Specifies a numerical index that identifies the log file.

The index value starts at 0, which indicates the VBox.log file. An index value of 1 indicates the VBoxHardening.log file. Index values starting at 2 indicate other log files, such as the VBox.log.1 file.

--password-id id

Specifies password id of the VM if it is encrypted.

--password file|-

Specifies password of the VM if it is encrypted.
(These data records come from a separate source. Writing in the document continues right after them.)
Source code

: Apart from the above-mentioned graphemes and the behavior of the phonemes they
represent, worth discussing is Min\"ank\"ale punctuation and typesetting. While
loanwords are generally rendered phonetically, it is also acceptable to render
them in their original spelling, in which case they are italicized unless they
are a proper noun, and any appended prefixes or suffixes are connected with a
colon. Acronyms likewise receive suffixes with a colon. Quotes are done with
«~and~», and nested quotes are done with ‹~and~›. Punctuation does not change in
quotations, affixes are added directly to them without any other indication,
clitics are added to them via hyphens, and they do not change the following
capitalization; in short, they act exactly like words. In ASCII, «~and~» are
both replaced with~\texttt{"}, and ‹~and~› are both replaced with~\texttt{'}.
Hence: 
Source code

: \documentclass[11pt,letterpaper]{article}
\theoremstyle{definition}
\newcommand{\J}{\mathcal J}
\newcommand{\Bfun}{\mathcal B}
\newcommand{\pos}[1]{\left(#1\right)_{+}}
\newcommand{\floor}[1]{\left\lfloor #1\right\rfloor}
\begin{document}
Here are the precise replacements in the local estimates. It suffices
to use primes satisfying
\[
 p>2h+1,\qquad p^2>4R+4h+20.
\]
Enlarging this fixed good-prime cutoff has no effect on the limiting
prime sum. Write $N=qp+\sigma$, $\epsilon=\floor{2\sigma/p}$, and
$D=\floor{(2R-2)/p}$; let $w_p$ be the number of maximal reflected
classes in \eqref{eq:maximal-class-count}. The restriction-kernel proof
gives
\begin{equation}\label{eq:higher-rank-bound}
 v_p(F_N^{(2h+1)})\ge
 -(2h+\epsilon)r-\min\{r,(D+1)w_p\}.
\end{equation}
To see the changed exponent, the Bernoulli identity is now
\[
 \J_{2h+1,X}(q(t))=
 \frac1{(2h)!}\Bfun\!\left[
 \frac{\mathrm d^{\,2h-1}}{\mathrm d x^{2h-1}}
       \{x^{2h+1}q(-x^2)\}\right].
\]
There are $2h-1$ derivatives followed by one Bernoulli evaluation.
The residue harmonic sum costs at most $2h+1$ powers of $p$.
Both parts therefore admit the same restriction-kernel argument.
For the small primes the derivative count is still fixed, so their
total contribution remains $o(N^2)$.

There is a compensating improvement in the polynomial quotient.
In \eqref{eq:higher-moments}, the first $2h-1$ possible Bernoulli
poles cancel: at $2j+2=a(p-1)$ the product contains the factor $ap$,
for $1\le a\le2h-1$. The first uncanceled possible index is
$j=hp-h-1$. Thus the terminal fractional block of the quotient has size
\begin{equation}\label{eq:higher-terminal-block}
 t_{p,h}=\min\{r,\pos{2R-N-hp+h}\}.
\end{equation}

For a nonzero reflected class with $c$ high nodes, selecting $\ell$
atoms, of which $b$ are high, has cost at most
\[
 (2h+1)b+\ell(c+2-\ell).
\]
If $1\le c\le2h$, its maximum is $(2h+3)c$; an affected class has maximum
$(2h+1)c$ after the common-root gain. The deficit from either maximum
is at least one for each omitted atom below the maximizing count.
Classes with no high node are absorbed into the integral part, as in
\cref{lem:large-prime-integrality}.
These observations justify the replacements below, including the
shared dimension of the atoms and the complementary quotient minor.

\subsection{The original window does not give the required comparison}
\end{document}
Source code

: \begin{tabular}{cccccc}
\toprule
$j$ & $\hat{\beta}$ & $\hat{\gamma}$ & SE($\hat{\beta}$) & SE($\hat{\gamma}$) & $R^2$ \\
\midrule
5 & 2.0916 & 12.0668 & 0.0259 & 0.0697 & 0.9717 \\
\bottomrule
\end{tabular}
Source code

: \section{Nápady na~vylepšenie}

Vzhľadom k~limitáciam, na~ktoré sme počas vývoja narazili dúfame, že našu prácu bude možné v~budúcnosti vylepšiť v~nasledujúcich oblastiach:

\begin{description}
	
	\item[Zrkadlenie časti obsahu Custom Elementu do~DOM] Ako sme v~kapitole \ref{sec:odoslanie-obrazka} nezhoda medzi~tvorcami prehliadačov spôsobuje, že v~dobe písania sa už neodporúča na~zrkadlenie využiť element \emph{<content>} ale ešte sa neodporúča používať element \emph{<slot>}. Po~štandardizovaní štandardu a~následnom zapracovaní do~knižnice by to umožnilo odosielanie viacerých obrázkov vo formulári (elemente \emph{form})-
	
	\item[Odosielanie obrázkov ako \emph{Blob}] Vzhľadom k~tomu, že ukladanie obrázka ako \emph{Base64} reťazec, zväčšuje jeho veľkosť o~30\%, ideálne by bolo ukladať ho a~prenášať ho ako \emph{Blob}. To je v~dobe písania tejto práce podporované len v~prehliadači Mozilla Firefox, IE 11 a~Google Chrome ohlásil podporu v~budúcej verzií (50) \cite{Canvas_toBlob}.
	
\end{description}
Either specify the absolute pathname of a password file on the host operating system, or - to prompt you for the password.

Examples

The following example shows typical output for this command:

$ VBoxManage showvminfo "Windows 10"
VirtualBox Command Line Management Interface Version version-number
Copyright (C) 2005-2023 Oracle and/or its affiliates

Name:            Windows 10
Groups:          /
Guest OS:        Windows 10 (64-bit)
UUID:            1bf3464d-57c6-4d49-92a9-a5cc3816b7e7
Config file:     /home/username/VirtualBox VMs/Windows 10/Windows 10.vbox
Snapshot folder: /home/username/VirtualBox VMs/Windows 10/Snapshots
Log folder:      /home/username/VirtualBox VMs/Windows 10/Logs
Hardware UUID:   1bf3464d-57c6-4d49-92a9-a5cc3816b7e7
Memory size:     2048MB
Page Fusion:     off
VRAM size:       12MB
CPU exec cap:    100%
...

The following example shows the information output in a machine-readable format, which shows the entries as a property=value string:

$ VBoxManage showvminfo "Windows 10" --machinereadable
...
groups="/"
ostype="Windows 10 (64-bit)"
UUID="1bf3464d-57c6-4d49-92a9-a5cc3816b7e7"
...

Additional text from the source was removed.